Date Available


Year of Publication


Degree Name

Doctor of Philosophy (PhD)

Document Type

Doctoral Dissertation




Toxicology and Cancer Biology

First Advisor

Dr. Qiou Wei


Small cell lung cancer (SCLC), which accounts for 10-15% of all lung cancer, is the most malignant type that tends to grow fast and spread in its early stages. The 5-year survival rate remains low at 6% overall. Thus, new therapeutic methods and pharmacological targets for SCLC patients are urgently needed. We present novel data indicating that the synthesis of serotonin is upregulated in SCLC compared to normal bronchial epithelial cells and non-small cell lung cancer. Serotonin signaling plays a critical role in various physiological and pathological processes. However, its contribution to SCLC development has not been well understood.
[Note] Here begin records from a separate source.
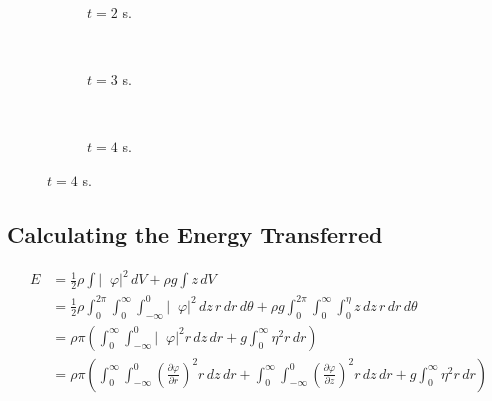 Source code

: \documentclass[12pt]{article}
\DeclareMathOperator{\grad}{\overset{\rightharpoonup}\nabla}
\begin{document}
\begin{figure}[p] \ContinuedFloat
\begin{centering}
 \begin{subfigure}{\textwidth}
  
  \caption{$t=2$ s.}
 \end{subfigure} \\
 \begin{subfigure}{\textwidth}
  
  \caption{$t=3$ s.}
 \end{subfigure} \\
  \begin{subfigure}{\textwidth}
  
  \caption{$t=4$ s.}
 \end{subfigure}
 \end{centering}
\end{figure}

\subsection{Calculating the Energy Transferred}
\label{chap:energy}

\begin{align*}
E &= \frac{1}{2} \rho \int \left| \grad \varphi \right|^2 \, dV + \rho g \int z \, dV \\
&= \frac{1}{2} \rho \int_0^{2\pi} \int_0^\infty \int_{-\infty}^0 \left| \grad \varphi \right|^2 \, dz \, r \, dr \, d\theta + \rho g \int_0^{2\pi} \int_0^\infty \int_0^\eta z \, dz \, r \, dr \, d\theta \\
&= \rho \pi \left( \int_0^\infty \int_{-\infty}^0 \left| \grad \varphi \right|^2 r \, dz \, dr + g \int_0^\infty \eta^2 r \, dr \right) \\
&= \rho \pi \left( \int_0^\infty \int_{-\infty}^0 \left( \frac{\partial \varphi}{\partial r} \right)^2 r \, dz \, dr + \int_0^\infty \int_{-\infty}^0 \left( \frac{\partial \varphi}{\partial z} \right)^2 r \, dz \, dr + g \int_0^\infty \eta^2 r \, dr \right)
\end{align*}
\end{document}
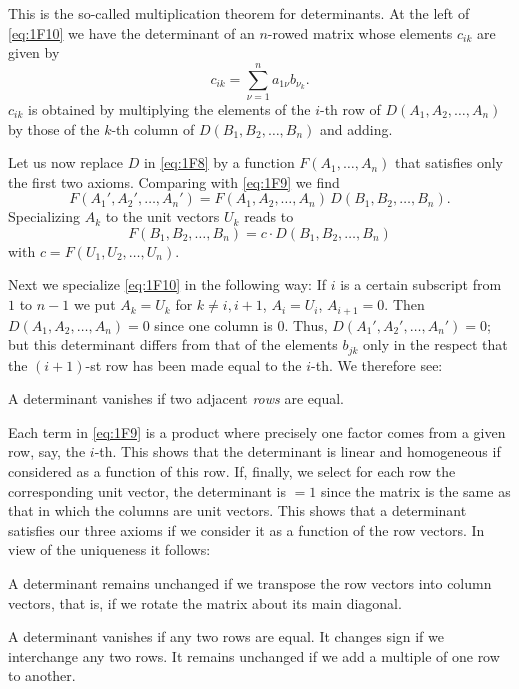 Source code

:\documentclass[10pt,leqno]{article}
\theoremstyle{definition}
\begin{document}
This is the so-called multiplication theorem for determinants.
At the left of \eqref{eq:1F10} we have the determinant of an $n$-rowed matrix whose elements $c_{ik}$ are given by
\begin{equation}
\label{eq:1F11}
c_{ik} = \sum_{\nu=1}^n a_{1\nu} b_{\nu_k}.
\end{equation}
$c_{ik}$ is obtained by multiplying the elements of the $i$-th row of $D(A_1, A_2, \ldots, A_n)$ by those of the $k$-th column of $D(B_1, B_2, \ldots, B_n)$ and adding.

Let us now replace $D$ in \eqref{eq:1F8} by a function $F(A_1, \ldots, A_n)$ that satisfies only the first two axioms.
Comparing with \eqref{eq:1F9} we find
\[
F(A_1', A_2', \ldots, A_n')
= 
F(A_1, A_2, \ldots, A_n)
\,
D(B_1, B_2, \ldots, B_n).
\]
Specializing $A_k$ to the unit vectors $U_k$ reads to
\begin{equation}
\label{eq:1F12}
F(B_1, B_2, \ldots, B_n)
= c \cdot D(B_1, B_2, \ldots, B_n)
\end{equation}
with $c = F(U_1, U_2, \ldots, U_n)$.

Next we specialize \eqref{eq:1F10} in the following way:
If $i$ is a certain subscript from $1$ to $n-1$ we put $A_k = U_k$ for $k\not=i,i+1$, $A_i = U_i$, $A_{i+1} = 0$.
Then $D(A_1, A_2, \ldots, A_n) = 0$ since one column is $0$.
Thus, $D(A_1', A_2', \ldots, A_n') = 0$; but this determinant differs from that of the elements $b_{jk}$ only in the respect that the $(i+1)$-st row has been made equal to the $i$-th. We therefore see:

A determinant vanishes if two adjacent \emph{rows} are equal.

Each term in \eqref{eq:1F9} is a product where precisely one factor comes from a given row, say, the $i$-th.
This shows that the determinant is linear and homogeneous if considered as a function of this row.
If, finally, we select for each row the corresponding unit vector, the determinant is $= 1$ since the matrix is the same as that in which the columns are unit vectors.
This shows that a determinant satisfies our three axioms if we consider it as a function of the row vectors.
In view of the uniqueness it follows:

A determinant remains unchanged if we transpose the row vectors into column vectors, that is, if we rotate the matrix about its main diagonal.

A determinant vanishes if any two rows are equal.
It changes sign if we interchange any two rows.
It remains unchanged if we add a multiple of one row to another.
\end{document}
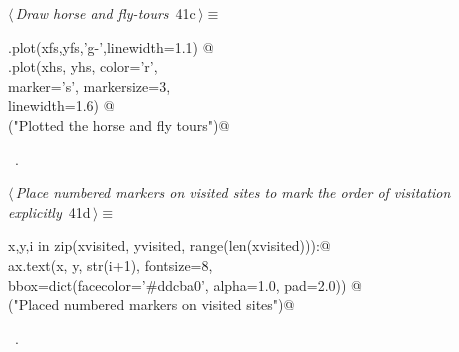 \documentclass[11.5pt]{report}
\begin{document}
\begin{flushleft} \small
\begin{minipage}{\linewidth}\label{scrap56}\raggedright\small
{} $\langle\,${\itshape Draw horse and fly-tours}\nobreak\ {\footnotesize {41c}}$\,\rangle\equiv$
\vspace{-1ex}
\begin{list}{}{} \item
\mbox{}\verb@ax.plot(xfs,yfs,'g-',linewidth=1.1)  @\\
\mbox{}\verb@ax.plot(xhs, yhs, color='r', \@\\
\mbox{}\verb@        marker='s', markersize=3, \@\\
\mbox{}\verb@        linewidth=1.6) @\\
\mbox{}\verb@debug("Plotted the horse and fly tours")@\\
\mbox{}\verb@@{\NWsep}
\end{list}
\vspace{-1.5ex}
\footnotesize
\begin{list}{}{\setlength{\itemsep}{-\parsep}\setlength{\itemindent}{-\leftmargin}}
\item \NWtxtMacroRefIn\ .

\item{}
\end{list}
\end{minipage}\vspace{4ex}
\end{flushleft}

\begin{flushleft} \small\label{scrap57}\raggedright\small
{} $\langle\,${\itshape Place numbered markers on visited sites to mark the order of visitation explicitly}\nobreak\ {\footnotesize {41d}}$\,\rangle\equiv$
\vspace{-1ex}
\begin{list}{}{} \item
\mbox{}\verb@for x,y,i in zip(xvisited, yvisited, range(len(xvisited))):@\\
\mbox{}\verb@     ax.text(x, y, str(i+1),  fontsize=8, \@\\
\mbox{}\verb@             bbox=dict(facecolor='#ddcba0', alpha=1.0, pad=2.0)) @\\
\mbox{}\verb@debug("Placed numbered markers on visited sites")@\\
\mbox{}\verb@@{\NWsep}
\end{list}
\vspace{-1.5ex}
\footnotesize
\begin{list}{}{\setlength{\itemsep}{-\parsep}\setlength{\itemindent}{-\leftmargin}}
\item \NWtxtMacroRefIn\ .

\item{}
\end{list}
\vspace{4ex}
\end{flushleft}
\end{document}
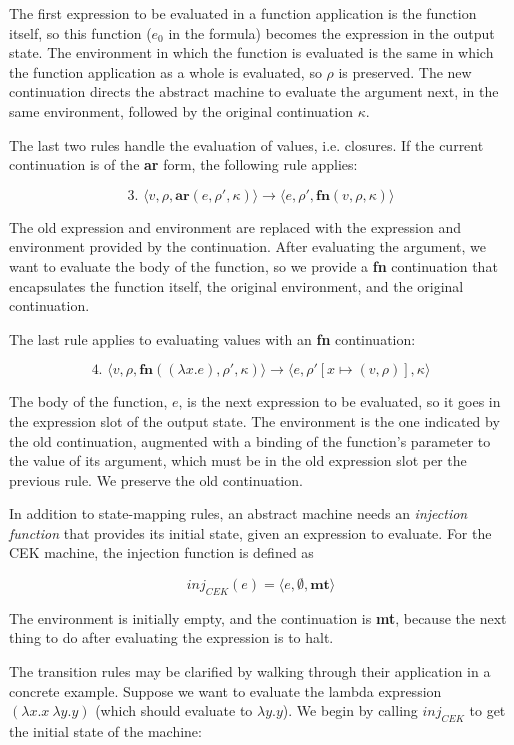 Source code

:\documentclass{article}
\begin{document}
The first expression to be evaluated in a function application is the function itself, so this function ($e_0$ in the formula) becomes the expression in the output state. The environment in which the function is evaluated is the same in which the function application as a whole is evaluated, so $\rho$ is preserved. The new continuation directs the abstract machine to evaluate the argument next, in the same environment, followed by the original continuation $\kappa$.

The last two rules handle the evaluation of values, i.e. closures. If the current continuation is of the \textbf{ar} form, the following rule applies:

$$
\text{3. }
\langle v, \rho, \textbf{ar}(e, \rho', \kappa) \rangle
\to
\langle e, \rho', \textbf{fn}(v, \rho, \kappa) \rangle
$$

The old expression and environment are replaced with the expression and environment provided by the continuation. After evaluating the argument, we want to evaluate the body of the function, so we provide a \textbf{fn} continuation that encapsulates the function itself, the original environment, and the original continuation.

The last rule applies to evaluating values with an \textbf{fn} continuation:

$$
\text{4. }
\langle v, \rho, \textbf{fn}((\lambda x.e), \rho', \kappa) \rangle
\to
\langle e, \rho'[x \mapsto (v, \rho)], \kappa \rangle
$$

The body of the function, $e$, is the next expression to be evaluated, so it goes in the expression slot of the output state. The environment is the one indicated by the old continuation, augmented with a binding of the function's parameter to the value of its argument, which must be in the old expression slot per the previous rule. We preserve the old continuation.

In addition to state-mapping rules, an abstract machine needs an \textit{injection function} that provides its initial state, given an expression to evaluate. For the CEK machine, the injection function is defined as

$$ inj_{CEK}(e) = \langle e, \emptyset, \textbf{mt} \rangle $$

The environment is initially empty, and the continuation is \textbf{mt}, because the next thing to do after evaluating the expression is to halt.

The transition rules may be clarified by walking through their application in a concrete example. Suppose we want to evaluate the lambda expression $(\lambda x.x\ \lambda y.y)$ (which should evaluate to $\lambda y.y$). We begin by calling $inj_{CEK}$ to get the initial state of the machine:
\end{document}
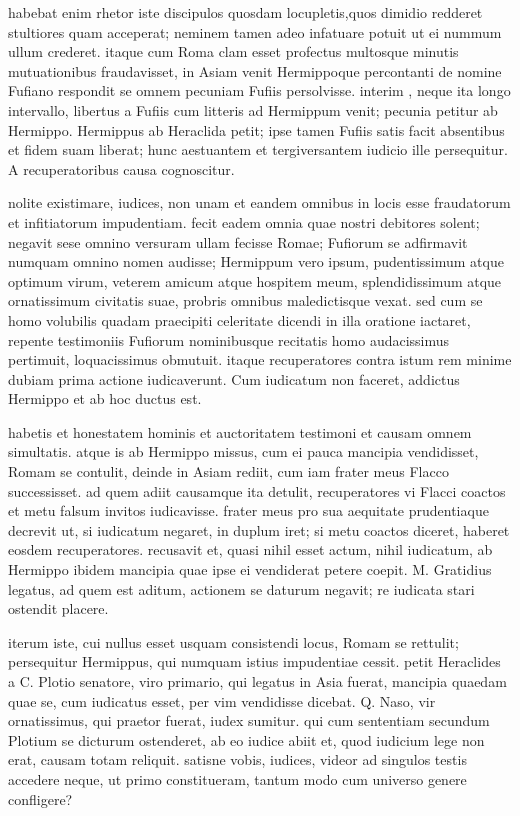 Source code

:  habebat enim rhetor iste discipulos quosdam locupletis,quos dimidio redderet stultiores quam acceperat; neminem tamen adeo infatuare potuit ut ei nummum ullum crederet. itaque cum Roma clam esset profectus multosque minutis mutuationibus fraudavisset, in Asiam venit Hermippoque percontanti de nomine Fufiano respondit se omnem pecuniam Fufiis persolvisse. interim , neque ita longo intervallo, libertus a Fufiis cum litteris ad Hermippum venit; pecunia petitur ab Hermippo. Hermippus ab Heraclida petit; ipse tamen Fufiis satis facit absentibus et fidem suam liberat; hunc aestuantem et tergiversantem iudicio ille persequitur. A recuperatoribus causa cognoscitur.

 nolite existimare, iudices, non unam et eandem omnibus in locis esse fraudatorum et infitiatorum impudentiam. fecit eadem omnia quae nostri debitores solent; negavit sese omnino versuram ullam fecisse Romae; Fufiorum se adfirmavit numquam omnino nomen audisse; Hermippum vero ipsum, pudentissimum atque optimum virum, veterem amicum atque hospitem meum, splendidissimum atque ornatissimum civitatis suae, probris omnibus maledictisque vexat. sed cum se homo volubilis quadam praecipiti celeritate dicendi in illa oratione iactaret, repente testimoniis Fufiorum nominibusque recitatis homo audacissimus pertimuit, loquacissimus obmutuit. itaque recuperatores contra istum rem minime dubiam prima actione iudicaverunt. Cum iudicatum non faceret, addictus Hermippo et ab hoc ductus est.

 habetis et honestatem hominis et auctoritatem testimoni et causam omnem simultatis. atque is ab Hermippo missus, cum ei pauca mancipia vendidisset, Romam se contulit, deinde in Asiam rediit, cum iam frater meus Flacco successisset. ad quem adiit causamque ita detulit, recuperatores vi Flacci coactos et metu falsum invitos iudicavisse. frater meus pro sua aequitate prudentiaque decrevit ut, si iudicatum negaret, in duplum iret; si metu coactos diceret, haberet eosdem recuperatores. recusavit et, quasi nihil esset actum, nihil iudicatum, ab Hermippo ibidem mancipia quae ipse ei vendiderat petere coepit. M. Gratidius legatus, ad quem est aditum, actionem se daturum negavit; re iudicata stari ostendit placere.

 iterum iste, cui nullus esset usquam consistendi locus, Romam se rettulit; persequitur Hermippus, qui numquam istius impudentiae cessit. petit Heraclides a C. Plotio senatore, viro primario, qui legatus in Asia fuerat, mancipia quaedam quae se, cum iudicatus esset, per vim vendidisse dicebat. Q. Naso, vir ornatissimus, qui praetor fuerat, iudex sumitur. qui cum sententiam secundum Plotium se dicturum ostenderet, ab eo iudice abiit et, quod iudicium lege non erat, causam totam reliquit. satisne vobis, iudices, videor ad singulos testis accedere neque, ut primo constitueram, tantum modo cum universo genere confligere?

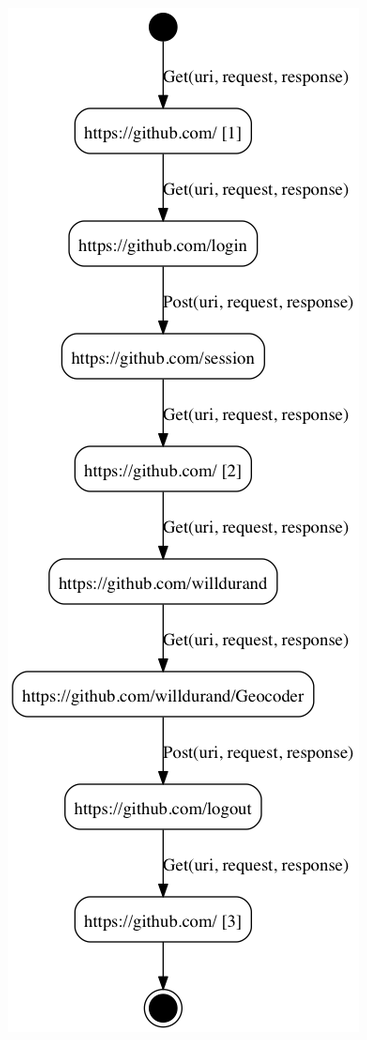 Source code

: 
\begin{figure}[H]
\begin{minipage}{.5\textwidth}
    \includegraphics[width=0.8\linewidth]{figures/gh-iosts-1.png}


\end{minipage}
\end{figure}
The goal of this study is to investigate the role of serotonin signaling in human SCLC development and to test the hypothesis that disrupting the serotonin axis inhibits cancer growth in vitro and in vivo. Here we demonstrated that elevated serotonin contributes to SCLC development, whereas blocking serotonin receptor, HTR3A, prevents part of the serotonin mitogenic effect. Additionally, inhibition of serotonin synthesis enzyme, TPH1, effectively reduces cell proliferation, induces cell apoptosis, as well as suppresses metastasis in vitro and in vivo. We also reported the SCLC organoids from xenograft tumor and liver metastasis tissue, as well as represented the value of interruption TPH1-serotonin-HTR3A axis in both tumoriods.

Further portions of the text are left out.